**Activity**.
Every record has to be written out exactly, with no line missing.

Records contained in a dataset
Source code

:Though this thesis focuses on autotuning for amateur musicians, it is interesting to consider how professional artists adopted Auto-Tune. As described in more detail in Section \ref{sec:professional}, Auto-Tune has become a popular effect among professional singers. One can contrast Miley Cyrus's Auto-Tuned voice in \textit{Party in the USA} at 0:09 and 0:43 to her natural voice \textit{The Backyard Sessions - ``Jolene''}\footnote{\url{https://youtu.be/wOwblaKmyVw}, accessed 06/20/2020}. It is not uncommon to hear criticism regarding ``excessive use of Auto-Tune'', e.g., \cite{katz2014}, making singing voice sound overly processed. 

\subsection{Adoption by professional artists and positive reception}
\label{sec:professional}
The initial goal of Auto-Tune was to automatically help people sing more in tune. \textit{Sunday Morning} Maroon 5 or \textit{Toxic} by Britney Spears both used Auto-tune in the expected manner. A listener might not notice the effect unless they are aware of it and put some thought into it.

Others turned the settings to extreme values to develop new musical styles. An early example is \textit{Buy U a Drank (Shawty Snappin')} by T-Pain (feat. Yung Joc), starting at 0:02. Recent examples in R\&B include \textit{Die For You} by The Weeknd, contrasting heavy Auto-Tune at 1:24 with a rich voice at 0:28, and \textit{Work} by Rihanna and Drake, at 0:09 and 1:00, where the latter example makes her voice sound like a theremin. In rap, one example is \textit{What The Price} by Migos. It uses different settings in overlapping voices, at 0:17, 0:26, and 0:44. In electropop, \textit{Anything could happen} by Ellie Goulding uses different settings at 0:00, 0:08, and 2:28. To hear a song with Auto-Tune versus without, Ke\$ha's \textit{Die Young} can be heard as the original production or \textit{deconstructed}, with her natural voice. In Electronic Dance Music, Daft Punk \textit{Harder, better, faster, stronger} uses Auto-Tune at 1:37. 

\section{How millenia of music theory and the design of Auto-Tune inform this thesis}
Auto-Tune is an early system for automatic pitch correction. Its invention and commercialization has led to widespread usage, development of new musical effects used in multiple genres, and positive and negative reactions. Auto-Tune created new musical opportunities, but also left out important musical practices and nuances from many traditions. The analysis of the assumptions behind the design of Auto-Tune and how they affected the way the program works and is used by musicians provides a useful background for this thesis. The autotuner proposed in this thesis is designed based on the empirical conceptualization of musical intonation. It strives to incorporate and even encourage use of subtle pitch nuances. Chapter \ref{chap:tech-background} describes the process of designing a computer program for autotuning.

**Answer to this exercise**.
Source code

:Though this thesis focuses on autotuning for amateur musicians, it is interesting to consider how professional artists adopted Auto-Tune. As described in more detail in Section \ref{sec:professional}, Auto-Tune has become a popular effect among professional singers. One can contrast Miley Cyrus's Auto-Tuned voice in \textit{Party in the USA} at 0:09 and 0:43 to her natural voice \textit{The Backyard Sessions - ``Jolene''}\footnote{\url{https://youtu.be/wOwblaKmyVw}, accessed 06/20/2020}. It is not uncommon to hear criticism regarding ``excessive use of Auto-Tune'', e.g., \cite{katz2014}, making singing voice sound overly processed. 

\subsection{Adoption by professional artists and positive reception}
\label{sec:professional}
The initial goal of Auto-Tune was to automatically help people sing more in tune. \textit{Sunday Morning} Maroon 5 or \textit{Toxic} by Britney Spears both used Auto-tune in the expected manner. A listener might not notice the effect unless they are aware of it and put some thought into it.

Others turned the settings to extreme values to develop new musical styles. An early example is \textit{Buy U a Drank (Shawty Snappin')} by T-Pain (feat. Yung Joc), starting at 0:02. Recent examples in R\&B include \textit{Die For You} by The Weeknd, contrasting heavy Auto-Tune at 1:24 with a rich voice at 0:28, and \textit{Work} by Rihanna and Drake, at 0:09 and 1:00, where the latter example makes her voice sound like a theremin. In rap, one example is \textit{What The Price} by Migos. It uses different settings in overlapping voices, at 0:17, 0:26, and 0:44. In electropop, \textit{Anything could happen} by Ellie Goulding uses different settings at 0:00, 0:08, and 2:28. To hear a song with Auto-Tune versus without, Ke\$ha's \textit{Die Young} can be heard as the original production or \textit{deconstructed}, with her natural voice. In Electronic Dance Music, Daft Punk \textit{Harder, better, faster, stronger} uses Auto-Tune at 1:37. 

\section{How millenia of music theory and the design of Auto-Tune inform this thesis}
Auto-Tune is an early system for automatic pitch correction. Its invention and commercialization has led to widespread usage, development of new musical effects used in multiple genres, and positive and negative reactions. Auto-Tune created new musical opportunities, but also left out important musical practices and nuances from many traditions. The analysis of the assumptions behind the design of Auto-Tune and how they affected the way the program works and is used by musicians provides a useful background for this thesis. The autotuner proposed in this thesis is designed based on the empirical conceptualization of musical intonation. It strives to incorporate and even encourage use of subtle pitch nuances. Chapter \ref{chap:tech-background} describes the process of designing a computer program for autotuning.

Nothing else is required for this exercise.